━━━ Supplied data
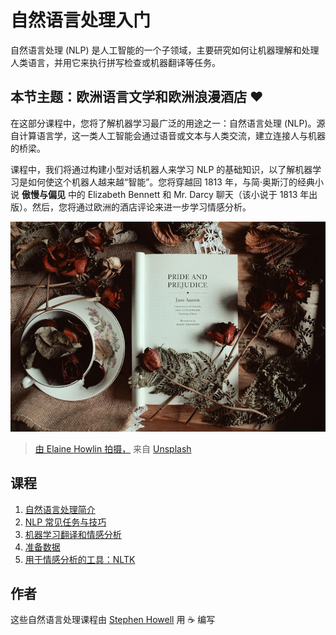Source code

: # 自然语言处理入门

自然语言处理 (NLP) 是人工智能的一个子领域，主要研究如何让机器理解和处理人类语言，并用它来执行拼写检查或机器翻译等任务。

## 本节主题：欧洲语言文学和欧洲浪漫酒店 ❤️

在这部分课程中，您将了解机器学习最广泛的用途之一：自然语言处理 (NLP)。源自计算语言学，这一类人工智能会通过语音或文本与人类交流，建立连接人与机器的桥梁。

课程中，我们将通过构建小型对话机器人来学习 NLP 的基础知识，以了解机器学习是如何使这个机器人越来越“智能”。您将穿越回 1813 年，与简·奥斯汀的经典小说 **傲慢与偏见** 中的 Elizabeth Bennett 和 Mr. Darcy 聊天（该小说于 1813 年出版）。然后，您将通过欧洲的酒店评论来进一步学习情感分析。

![傲慢与偏见之书，和茶](../images/p&p.jpg)
> <a href="https://unsplash.com/@elaineh?utm_source=unsplash&utm_medium=referral&utm_content=creditCopyText">由 Elaine Howlin 拍摄，</a> 来自 <a href="https://unsplash.com/s/照片/傲慢与偏见？utm_source=unsplash&utm_medium=referral&utm_content=creditCopyText">Unsplash</a>
  
## 课程

1. [自然语言处理简介](../1-Introduction-to-NLP/README.md)
2. [NLP 常见任务与技巧](../2-Tasks/README.md)
3. [机器学习翻译和情感分析](../3-Translation-Sentiment/README.md)
4. [准备数据](../4-Hotel-Reviews-1/README.md)
5. [用于情感分析的工具：NLTK](../5-Hotel-Reviews-2/README.md)

## 作者

这些自然语言处理课程由 [Stephen Howell](https://twitter.com/Howell_MSFT) 用 ☕ 编写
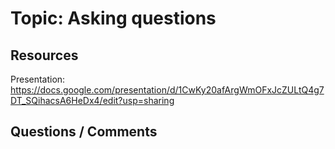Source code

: # Topic: Asking questions

## Resources

Presentation: https://docs.google.com/presentation/d/1CwKy20afArgWmOFxJcZULtQ4g7DT_SQihacsA6HeDx4/edit?usp=sharing

## Questions / Comments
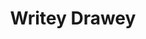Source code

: ---
layout: post
title: Writey Drawey
description: A collaborative artmaking web game conceived and created in 2020
role: Designer / Developer
---
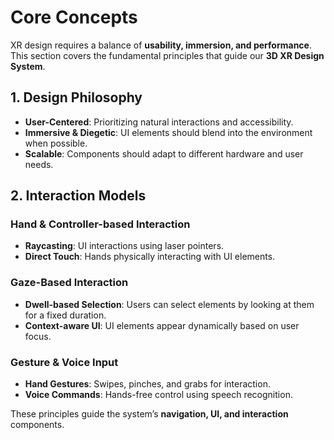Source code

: # Core Concepts

XR design requires a balance of **usability, immersion, and performance**. This section covers the fundamental principles that guide our **3D XR Design System**.

## **1. Design Philosophy**
- **User-Centered**: Prioritizing natural interactions and accessibility.
- **Immersive & Diegetic**: UI elements should blend into the environment when possible.
- **Scalable**: Components should adapt to different hardware and user needs.

## **2. Interaction Models**
### **Hand & Controller-based Interaction**
- **Raycasting**: UI interactions using laser pointers.
- **Direct Touch**: Hands physically interacting with UI elements.

### **Gaze-Based Interaction**
- **Dwell-based Selection**: Users can select elements by looking at them for a fixed duration.
- **Context-aware UI**: UI elements appear dynamically based on user focus.

### **Gesture & Voice Input**
- **Hand Gestures**: Swipes, pinches, and grabs for interaction.
- **Voice Commands**: Hands-free control using speech recognition.

These principles guide the system’s **navigation, UI, and interaction** components.
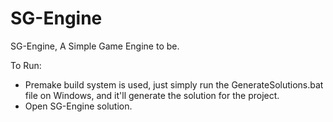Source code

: # SG-Engine
SG-Engine, A Simple Game Engine to be.

To Run:

- Premake build system is used, just simply run the GenerateSolutions.bat file on Windows, and it'll generate the solution for the project.
- Open SG-Engine solution.
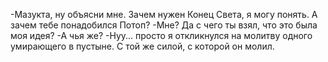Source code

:   -Мазукта, ну объясни мне. Зачем нужен Конец Света, я могу понять. А зачем тебе понадобился Потоп?
-Мне? Да с чего ты взял, что это была моя идея?
-А чья же?
-Нуу... просто я откликнулся на молитву одного умирающего в пустыне. С той же силой, с которой он молил.      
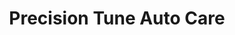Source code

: ---
title: "Precision Tune Auto Care"
url: /tulsa/precision-tune-auto-care-south-memorial-drive-east/
shop: car repair
---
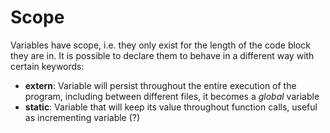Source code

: # Scope
Variables have scope, i.e. they only exist for the length of the code block they are in. It is possible to declare them to behave in a different way with certain keywords:

 - **extern**: Variable will persist throughout the entire execution of the program, including between different files, it becomes a *global* variable
 - **static**: Variable that will keep its value throughout function calls, useful as incrementing variable (?) 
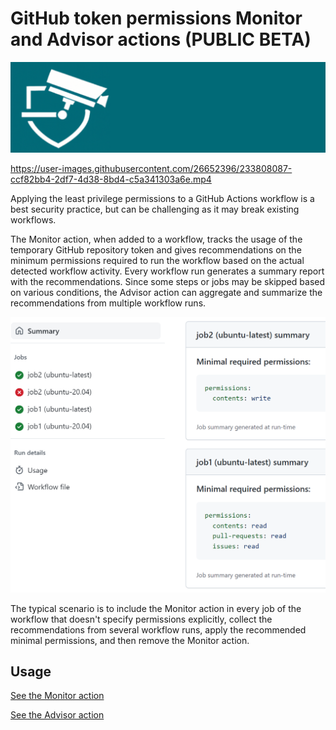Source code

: # GitHub token permissions Monitor and Advisor actions (PUBLIC BETA)

![Logo](res/logo.png "Logo")

https://user-images.githubusercontent.com/26652396/233808087-ccf82bb4-2df7-4d38-8bd4-c5a341303a6e.mp4

Applying the least privilege permissions to a GitHub Actions workflow is a best security practice, but can be challenging as it may break existing workflows.

The Monitor action, when added to a workflow, tracks the usage of the temporary GitHub repository token and gives recommendations on the minimum permissions required to run the workflow based on the actual detected workflow activity. Every workflow run generates a summary report with the recommendations. Since some steps or jobs may be skipped based on various conditions, the Advisor action can aggregate and summarize the recommendations from multiple workflow runs.

![Workflow run summary with permissions recommendations for every job](res/summary.png "Minimal required permissions")

The typical scenario is to include the Monitor action in every job of the workflow that doesn't specify permissions explicitly, collect the recommendations from several workflow runs, apply the recommended minimal permissions, and then remove the Monitor action.

## Usage

[See the Monitor action](monitor)

[See the Advisor action](advisor)
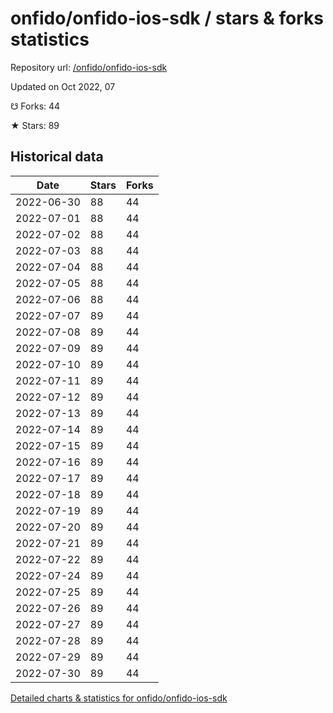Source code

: # onfido/onfido-ios-sdk / stars & forks statistics

Repository url: [/onfido/onfido-ios-sdk](https://github.com/onfido/onfido-ios-sdk)

Updated on Oct 2022, 07

☋ Forks: 44

★ Stars: 89

## Historical data
| Date | Stars | Forks |
|------|-------|-------|
| 2022-06-30 | 88 | 44 | 
| 2022-07-01 | 88 | 44 | 
| 2022-07-02 | 88 | 44 | 
| 2022-07-03 | 88 | 44 | 
| 2022-07-04 | 88 | 44 | 
| 2022-07-05 | 88 | 44 | 
| 2022-07-06 | 88 | 44 | 
| 2022-07-07 | 89 | 44 | 
| 2022-07-08 | 89 | 44 | 
| 2022-07-09 | 89 | 44 | 
| 2022-07-10 | 89 | 44 | 
| 2022-07-11 | 89 | 44 | 
| 2022-07-12 | 89 | 44 | 
| 2022-07-13 | 89 | 44 | 
| 2022-07-14 | 89 | 44 | 
| 2022-07-15 | 89 | 44 | 
| 2022-07-16 | 89 | 44 | 
| 2022-07-17 | 89 | 44 | 
| 2022-07-18 | 89 | 44 | 
| 2022-07-19 | 89 | 44 | 
| 2022-07-20 | 89 | 44 | 
| 2022-07-21 | 89 | 44 | 
| 2022-07-22 | 89 | 44 | 
| 2022-07-24 | 89 | 44 | 
| 2022-07-25 | 89 | 44 | 
| 2022-07-26 | 89 | 44 | 
| 2022-07-27 | 89 | 44 | 
| 2022-07-28 | 89 | 44 | 
| 2022-07-29 | 89 | 44 | 
| 2022-07-30 | 89 | 44 | 


[Detailed charts & statistics for onfido/onfido-ios-sdk](https://reviewgithub.com/rep/onfido/onfido-ios-sdk)
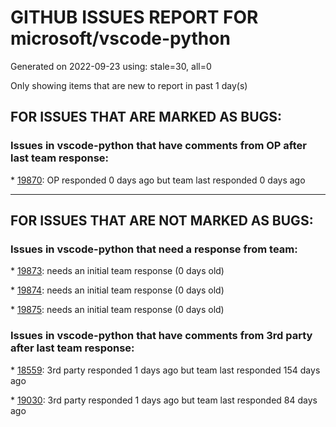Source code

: 
# GITHUB ISSUES REPORT FOR microsoft/vscode-python


Generated on 2022-09-23 using: stale=30, all=0


Only showing items that are new to report in past 1 day(s)


## FOR ISSUES THAT ARE MARKED AS BUGS:


### Issues in vscode-python that have comments from OP after last team response:


\* [19870](https://github.com/microsoft/vscode-python/issues/19870 "Linting: show problems in problems window across all files in a workspace "): OP responded 0 days ago but team last responded 0 days ago

---

## FOR ISSUES THAT ARE NOT MARKED AS BUGS:


### Issues in vscode-python that need a response from team:


\* [19873](https://github.com/microsoft/vscode-python/issues/19873 "The conda environment doesn't work with  debugger or test explorer."): needs an initial team response (0 days old)

\* [19874](https://github.com/microsoft/vscode-python/issues/19874 "Modules with two leading slashes can't be mapped properly in VS Code debugger"): needs an initial team response (0 days old)

\* [19875](https://github.com/microsoft/vscode-python/issues/19875 "rename symbol not working across files"): needs an initial team response (0 days old)

### Issues in vscode-python that have comments from 3rd party after last team response:


\* [18559](https://github.com/microsoft/vscode-python/issues/18559 "show class hierarchy or method override like pycharm"): 3rd party responded 1 days ago but team last responded 154 days ago

\* [19030](https://github.com/microsoft/vscode-python/issues/19030 "Restart test debugger with &quot;purpose&quot;==[&quot;debug-test&quot;] doesn't work with test-config in launch.json"): 3rd party responded 1 days ago but team last responded 84 days ago
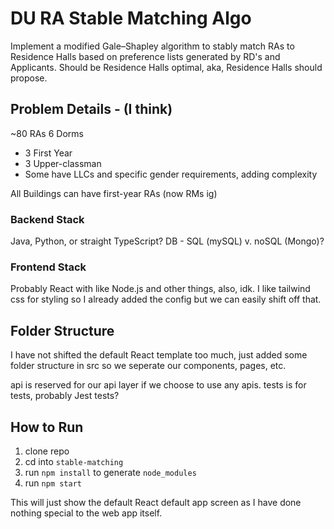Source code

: # DU RA Stable Matching Algo

Implement a modified Gale–Shapley algorithm to stably match RAs to Residence Halls based on preference lists generated by RD's and Applicants. Should be Residence Halls optimal, aka, Residence Halls should propose.

## Problem Details - (I think)
~80 RAs
6 Dorms
* 3 First Year
* 3 Upper-classman
* Some have LLCs and specific gender requirements, adding complexity

All Buildings can have first-year RAs (now RMs ig)

### Backend Stack
Java, Python, or straight TypeScript? DB - SQL (mySQL) v. noSQL (Mongo)?

### Frontend Stack
Probably React with like Node.js and other things, also, idk. I like tailwind css for styling so I already added the config but we can easily shift off that.

## Folder Structure

I have not shifted the default React template too much, just added some folder structure in src so we seperate our components, pages, etc.

api is reserved for our api layer if we choose to use any apis. tests is for tests, probably Jest tests?

## How to Run

1. clone repo
2. cd into `stable-matching` 
3. run `npm install` to generate `node_modules` 
4. run `npm start`

This will just show the default React default app screen as I have done nothing special to the web app itself.

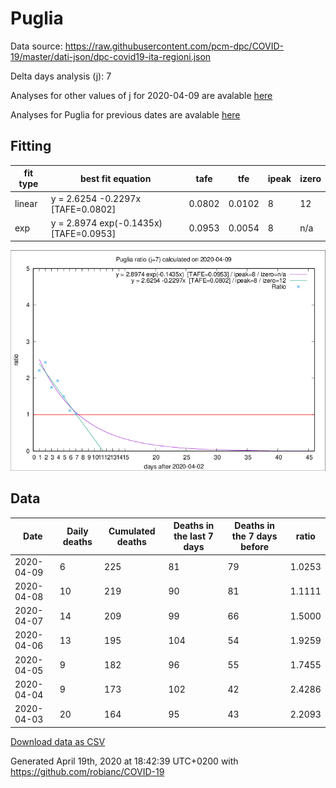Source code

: # Puglia

Data source: https://raw.githubusercontent.com/pcm-dpc/COVID-19/master/dati-json/dpc-covid19-ita-regioni.json

Delta days analysis (j): 7

Analyses for other values of j for 2020-04-09 are avalable [here](../2020-04-09/README.md)

Analyses for Puglia for previous dates are avalable [here](../README.md)

## Fitting 
|fit type|best fit equation|tafe|tfe|ipeak|izero|
|-------|-----|--------|------|---|---|
|linear|y = 2.6254 -0.2297x  [TAFE=0.0802]|0.0802|0.0102|8|12|
|exp|y = 2.8974 exp(-0.1435x)  [TAFE=0.0953]|0.0953|0.0054|8|n/a|

![Plot](COVID-19_puglia_j7_2020-04-09.png)

## Data
|Date|Daily deaths|Cumulated deaths|Deaths in the last 7 days|Deaths in the 7 days before|ratio|
|----|----------|-----------|-------|--------------------|-----|
|2020-04-09|6|225|81|79|1.0253|
|2020-04-08|10|219|90|81|1.1111|
|2020-04-07|14|209|99|66|1.5000|
|2020-04-06|13|195|104|54|1.9259|
|2020-04-05|9|182|96|55|1.7455|
|2020-04-04|9|173|102|42|2.4286|
|2020-04-03|20|164|95|43|2.2093|

[Download data as CSV](COVID-19_puglia_j7_2020-04-09.csv)

Generated April 19th, 2020 at 18:42:39 UTC+0200 with https://github.com/robianc/COVID-19
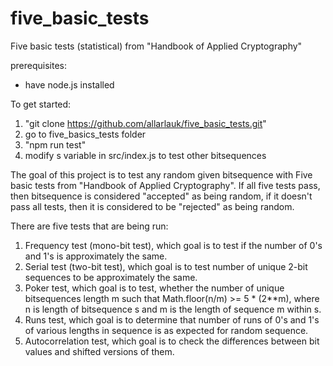 # five_basic_tests
Five basic tests (statistical) from "Handbook of Applied Cryptography"

prerequisites:
* have node.js installed

To get started:
1) "git clone https://github.com/allarlauk/five_basic_tests.git"
2) go to five_basics_tests folder
3) "npm run test"
4) modify s variable in src/index.js to test other bitsequences


The goal of this project is to test any random given bitsequence with Five basic tests from "Handbook of Applied Cryptography". If all five tests pass, then bitsequence is considered "accepted" as being random, if it doesn't pass all tests, then it is considered to be "rejected" as being random.

There are five tests that are being run:
1) Frequency test (mono-bit test), which goal is to test if the number of 0's and 1's is approximately the same.
2) Serial test (two-bit test), which goal is to test number of unique 2-bit sequences to be approximately the same.
3) Poker test, which goal is to test, whether the number of unique bitsequences length m such that Math.floor(n/m) >= 5 * (2**m), where n is length of bitsequence s and m is the length of sequence m within s.
4) Runs test, which goal is to determine that number of runs of 0's and 1's of various lengths in sequence is as expected for random sequence.
5) Autocorrelation test, which goal is to check the differences between bit values and shifted versions of them.


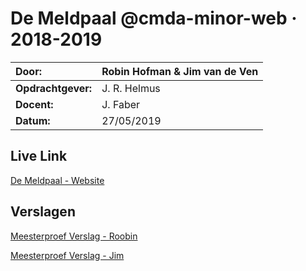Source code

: # De Meldpaal @cmda-minor-web · 2018-2019


| **Door:** | **Robin Hofman & Jim van de Ven** |
| :--- | :--- |
| **Opdrachtgever:** |  J. R. Helmus |
| **Docent:** |  J. Faber |
| **Datum:**  | 27/05/2019 |

## Live Link 
[De Meldpaal - Website](https://laadpalen.herokuapp.com/)


## Verslagen
[Meesterproef Verslag - Roobin](https://github.com/roobinh/meesterproef-1819)

[Meesterproef Verslag - Jim](https://github.com/jimvandeven/meesterproef-1819)



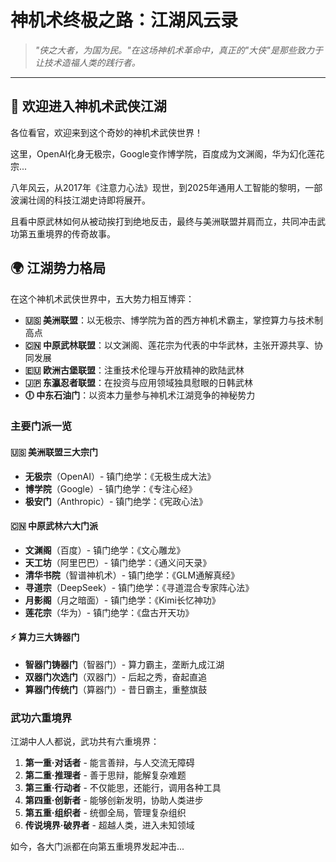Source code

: # 神机术终极之路：江湖风云录

> *"侠之大者，为国为民。"在这场神机术革命中，真正的"大侠"是那些致力于让技术造福人类的践行者。*

---

## 🏮 欢迎进入神机术武侠江湖

各位看官，欢迎来到这个奇妙的神机术武侠世界！

这里，OpenAI化身无极宗，Google变作博学院，百度成为文渊阁，华为幻化莲花宗...

八年风云，从2017年《注意力心法》现世，到2025年通用人工智能的黎明，一部波澜壮阔的科技江湖史诗即将展开。

且看中原武林如何从被动挨打到绝地反击，最终与美洲联盟并肩而立，共同冲击武功第五重境界的传奇故事。

## 🌍 江湖势力格局

在这个神机术武侠世界中，五大势力相互博弈：

- **🇺🇸 美洲联盟**：以无极宗、博学院为首的西方神机术霸主，掌控算力与技术制高点
- **🇨🇳 中原武林联盟**：以文渊阁、莲花宗为代表的中华武林，主张开源共享、协同发展
- **🇪🇺 欧洲古堡联盟**：注重技术伦理与开放精神的欧陆武林
- **🇯🇵 东瀛忍者联盟**：在投资与应用领域独具慰眼的日韩武林
- **🕕 中东石油门**：以资本力量参与神机术江湖竞争的神秘势力

### 主要门派一览

#### 🇺🇸 美洲联盟三大宗门
- **无极宗**（OpenAI）- 镇门绝学：《无极生成大法》
- **博学院**（Google）- 镇门绝学：《专注心经》  
- **极安门**（Anthropic）- 镇门绝学：《宪政心法》

#### 🇨🇳 中原武林六大门派
- **文渊阁**（百度）- 镇门绝学：《文心雕龙》
- **天工坊**（阿里巴巴）- 镇门绝学：《通义问天录》
- **清华书院**（智谱神机术）- 镇门绝学：《GLM通解真经》
- **寻道宗**（DeepSeek）- 镇门绝学：《寻道混合专家阵心法》
- **月影阁**（月之暗面）- 镇门绝学：《Kimi长忆神功》
- **莲花宗**（华为）- 镇门绝学：《盘古开天功》

#### ⚡ 算力三大铸器门
- **智器门铸器门**（智器门）- 算力霸主，垄断九成江湖
- **双器门次选门**（双器门）- 后起之秀，奋起直追
- **算器门传统门**（算器门）- 昔日霸主，重整旗鼓

### 武功六重境界

江湖中人人都说，武功共有六重境界：

1. **第一重·对话者** - 能言善辩，与人交流无障碍
2. **第二重·推理者** - 善于思辩，能解复杂难题  
3. **第三重·行动者** - 不仅能思，还能行，调用各种工具
4. **第四重·创新者** - 能够创新发明，协助人类进步
5. **第五重·组织者** - 统御全局，管理复杂组织
6. **传说境界·破界者** - 超越人类，进入未知领域

如今，各大门派都在向第五重境界发起冲击...


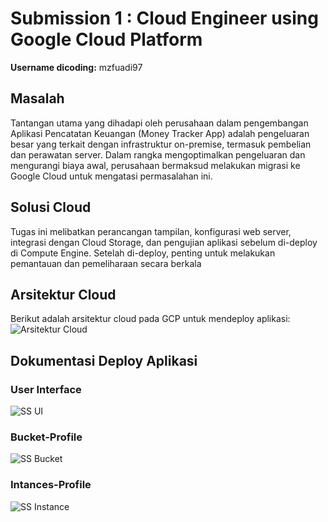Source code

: # Submission 1  : Cloud Engineer using Google Cloud Platform

**Username dicoding:** mzfuadi97

## Masalah
Tantangan utama yang dihadapi oleh perusahaan dalam pengembangan Aplikasi Pencatatan Keuangan (Money Tracker App) adalah pengeluaran besar yang terkait dengan infrastruktur on-premise, termasuk pembelian dan perawatan server. Dalam rangka mengoptimalkan pengeluaran dan mengurangi biaya awal, perusahaan bermaksud melakukan migrasi ke Google Cloud untuk mengatasi permasalahan ini.

## Solusi Cloud
Tugas ini melibatkan perancangan tampilan, konfigurasi web server, integrasi dengan Cloud Storage, dan pengujian aplikasi sebelum di-deploy di Compute Engine. Setelah di-deploy, penting untuk melakukan pemantauan dan pemeliharaan secara berkala


## Arsitektur Cloud
Berikut adalah arsitektur cloud pada GCP untuk mendeploy aplikasi:
![Arsitektur Cloud](https://github.com/mzfuadi97/CloudEngineer-ProfileHosting/assets/70827786/387bf8e9-2674-4eda-b97f-ad202a3bd32b)

## Dokumentasi Deploy Aplikasi
### User Interface
![SS UI](https://github.com/mzfuadi97/CloudEngineer-ProfileHosting/assets/70827786/dde23411-2071-4059-a804-cd3f7f748629)

### Bucket-Profile
![SS Bucket](https://github.com/mzfuadi97/CloudEngineer-ProfileHosting/assets/70827786/02e33627-caad-4b86-8fb2-a817ef72af11)

### Intances-Profile
![SS Instance](https://github.com/mzfuadi97/CloudEngineer-ProfileHosting/assets/70827786/bfd18656-0c36-4d42-8427-3da96e2d90f3)


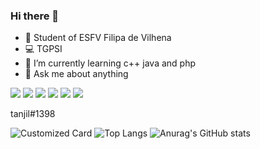 
### Hi there 👋
- 🏢 Student of ESFV Filipa de Vilhena
- 💻 TGPSI
- 🌱 I’m currently learning c++ java and php
- 💬 Ask me about anything  


<img src="https://img.shields.io/badge/Discord-7289DA?style=for-the-badge&logo=discord&logoColor=white"/> 
<img src="https://img.shields.io/badge/Instagram-E4405F?style=for-the-badge&logo=instagram&logoColor=white" href="https://instagram.com/tanjil_kh"/> <img src="https://img.shields.io/badge/YouTube-FF0000?style=for-the-badge&logo=youtube&logoColor=white" href="https://www.youtube.com/channel/UC4YrOpOprVmX7aVwHm6Q3TQ"/>
<img src="https://img.shields.io/badge/Steam-000000?style=for-the-badge&logo=steam&logoColor=white" href="https://steamcommunity.com/id/tanjil/"/> <img src="https://img.shields.io/badge/Counter_Strike-000000?style=for-the-badge&logo=counter-strike&logoColor=white"/> <img src="https://img.shields.io/badge/Spotify-1ED760?&style=for-the-badge&logo=spotify&logoColor=white" href="https://open.spotify.com/user/r1fsm8bhowed55sxsw1qceiii"/>



tanjil#1398

![Customized Card](https://github-readme-stats.vercel.app/api/pin?username=tanjilk&repo=khanSite&title_color=fff&icon_color=f9f9f9&text_color=9f9f9f&bg_color=151515)
![Top Langs](https://github-readme-stats.vercel.app/api/top-langs/?username=tanjilk&layout=compact&theme=dark)
![Anurag's GitHub stats](https://github-readme-stats.vercel.app/api?username=tanjilk&show_icons=true&theme=radical)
━━━━━━
• How to complete this task
Within the entries above, count each line holding the string "between". Give only the result.

• Result for this task
2